Find every line in the data that contains the word "recorded". Return each of those lines.
________________________________________
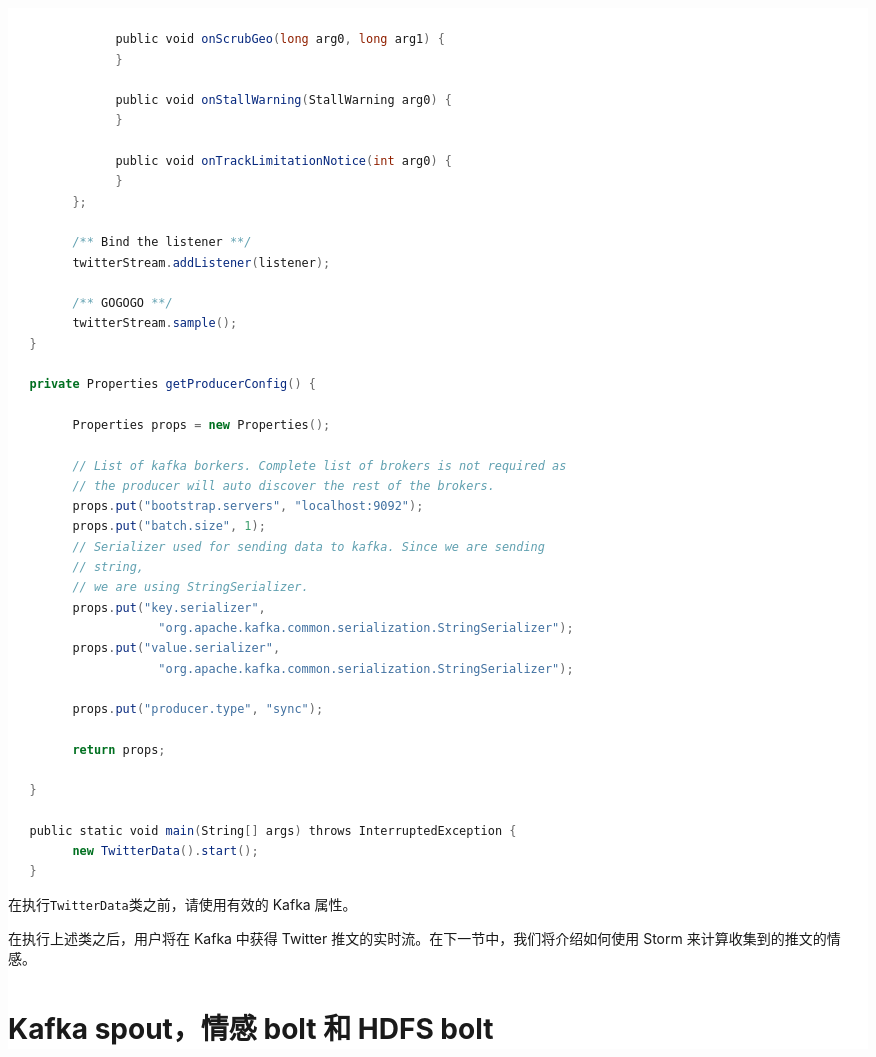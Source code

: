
 ```scala

               public void onScrubGeo(long arg0, long arg1) { 
               } 

               public void onStallWarning(StallWarning arg0) { 
               } 

               public void onTrackLimitationNotice(int arg0) { 
               } 
         }; 

         /** Bind the listener **/ 
         twitterStream.addListener(listener); 

         /** GOGOGO **/ 
         twitterStream.sample(); 
   } 

   private Properties getProducerConfig() { 

         Properties props = new Properties(); 

         // List of kafka borkers. Complete list of brokers is not required as 
         // the producer will auto discover the rest of the brokers. 
         props.put("bootstrap.servers", "localhost:9092"); 
         props.put("batch.size", 1); 
         // Serializer used for sending data to kafka. Since we are sending 
         // string, 
         // we are using StringSerializer. 
         props.put("key.serializer", 
                     "org.apache.kafka.common.serialization.StringSerializer"); 
         props.put("value.serializer", 
                     "org.apache.kafka.common.serialization.StringSerializer"); 

         props.put("producer.type", "sync"); 

         return props; 

   } 

   public static void main(String[] args) throws InterruptedException { 
         new TwitterData().start(); 
   } 
```

在执行`TwitterData`类之前，请使用有效的 Kafka 属性。

在执行上述类之后，用户将在 Kafka 中获得 Twitter 推文的实时流。在下一节中，我们将介绍如何使用 Storm 来计算收集到的推文的情感。

# Kafka spout，情感 bolt 和 HDFS bolt
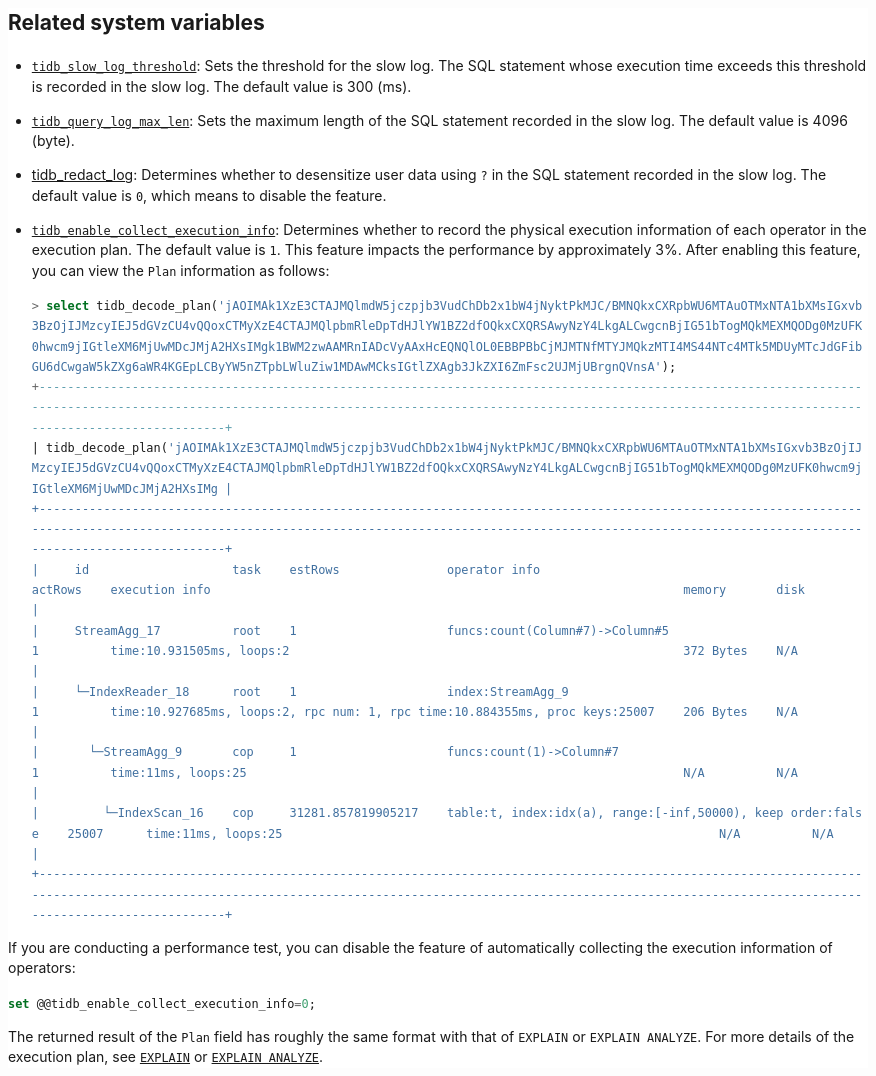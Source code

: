 ## Related system variables

* [`tidb_slow_log_threshold`](/system-variables.md#tidb_slow_log_threshold): Sets the threshold for the slow log. The SQL statement whose execution time exceeds this threshold is recorded in the slow log. The default value is 300 (ms).
* [`tidb_query_log_max_len`](/system-variables.md#tidb_query_log_max_len): Sets the maximum length of the SQL statement recorded in the slow log. The default value is 4096 (byte).
* [tidb_redact_log](/system-variables.md#tidb_redact_log): Determines whether to desensitize user data using `?` in the SQL statement recorded in the slow log. The default value is `0`, which means to disable the feature.
* [`tidb_enable_collect_execution_info`](/system-variables.md#tidb_enable_collect_execution_info): Determines whether to record the physical execution information of each operator in the execution plan. The default value is `1`. This feature impacts the performance by approximately 3%. After enabling this feature, you can view the `Plan` information as follows:

    ```sql
    > select tidb_decode_plan('jAOIMAk1XzE3CTAJMQlmdW5jczpjb3VudChDb2x1bW4jNyktPkMJC/BMNQkxCXRpbWU6MTAuOTMxNTA1bXMsIGxvb3BzOjIJMzcyIEJ5dGVzCU4vQQoxCTMyXzE4CTAJMQlpbmRleDpTdHJlYW1BZ2dfOQkxCXQRSAwyNzY4LkgALCwgcnBjIG51bTogMQkMEXMQODg0MzUFK0hwcm9jIGtleXM6MjUwMDcJMjA2HXsIMgk1BWM2zwAAMRnIADcVyAAxHcEQNQlOL0EBBPBbCjMJMTNfMTYJMQkzMTI4MS44NTc4MTk5MDUyMTcJdGFibGU6dCwgaW5kZXg6aWR4KGEpLCByYW5nZTpbLWluZiw1MDAwMCksIGtlZXAgb3JkZXI6ZmFsc2UJMjUBrgnQVnsA');
    +------------------------------------------------------------------------------------------------------------------------------------------------------------------------------------------------------------------------------------------------------------------+
    | tidb_decode_plan('jAOIMAk1XzE3CTAJMQlmdW5jczpjb3VudChDb2x1bW4jNyktPkMJC/BMNQkxCXRpbWU6MTAuOTMxNTA1bXMsIGxvb3BzOjIJMzcyIEJ5dGVzCU4vQQoxCTMyXzE4CTAJMQlpbmRleDpTdHJlYW1BZ2dfOQkxCXQRSAwyNzY4LkgALCwgcnBjIG51bTogMQkMEXMQODg0MzUFK0hwcm9jIGtleXM6MjUwMDcJMjA2HXsIMg |
    +------------------------------------------------------------------------------------------------------------------------------------------------------------------------------------------------------------------------------------------------------------------+
    |     id                    task    estRows               operator info                                                  actRows    execution info                                                                  memory       disk                              |
    |     StreamAgg_17          root    1                     funcs:count(Column#7)->Column#5                                1          time:10.931505ms, loops:2                                                       372 Bytes    N/A                               |
    |     └─IndexReader_18      root    1                     index:StreamAgg_9                                              1          time:10.927685ms, loops:2, rpc num: 1, rpc time:10.884355ms, proc keys:25007    206 Bytes    N/A                               |
    |       └─StreamAgg_9       cop     1                     funcs:count(1)->Column#7                                       1          time:11ms, loops:25                                                             N/A          N/A                               |
    |         └─IndexScan_16    cop     31281.857819905217    table:t, index:idx(a), range:[-inf,50000), keep order:false    25007      time:11ms, loops:25                                                             N/A          N/A                               |
    +------------------------------------------------------------------------------------------------------------------------------------------------------------------------------------------------------------------------------------------------------------------+
    ```

If you are conducting a performance test, you can disable the feature of automatically collecting the execution information of operators:


```sql
set @@tidb_enable_collect_execution_info=0;
```

The returned result of the `Plan` field has roughly the same format with that of `EXPLAIN` or `EXPLAIN ANALYZE`. For more details of the execution plan, see [`EXPLAIN`](/sql-statements/sql-statement-explain.md) or [`EXPLAIN ANALYZE`](/sql-statements/sql-statement-explain-analyze.md).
________________________________________
COMPLETED EXERCISE:
* [`tidb_slow_log_threshold`](/system-variables.md#tidb_slow_log_threshold): Sets the threshold for the slow log. The SQL statement whose execution time exceeds this threshold is recorded in the slow log. The default value is 300 (ms).
* [`tidb_query_log_max_len`](/system-variables.md#tidb_query_log_max_len): Sets the maximum length of the SQL statement recorded in the slow log. The default value is 4096 (byte).
* [tidb_redact_log](/system-variables.md#tidb_redact_log): Determines whether to desensitize user data using `?` in the SQL statement recorded in the slow log. The default value is `0`, which means to disable the feature.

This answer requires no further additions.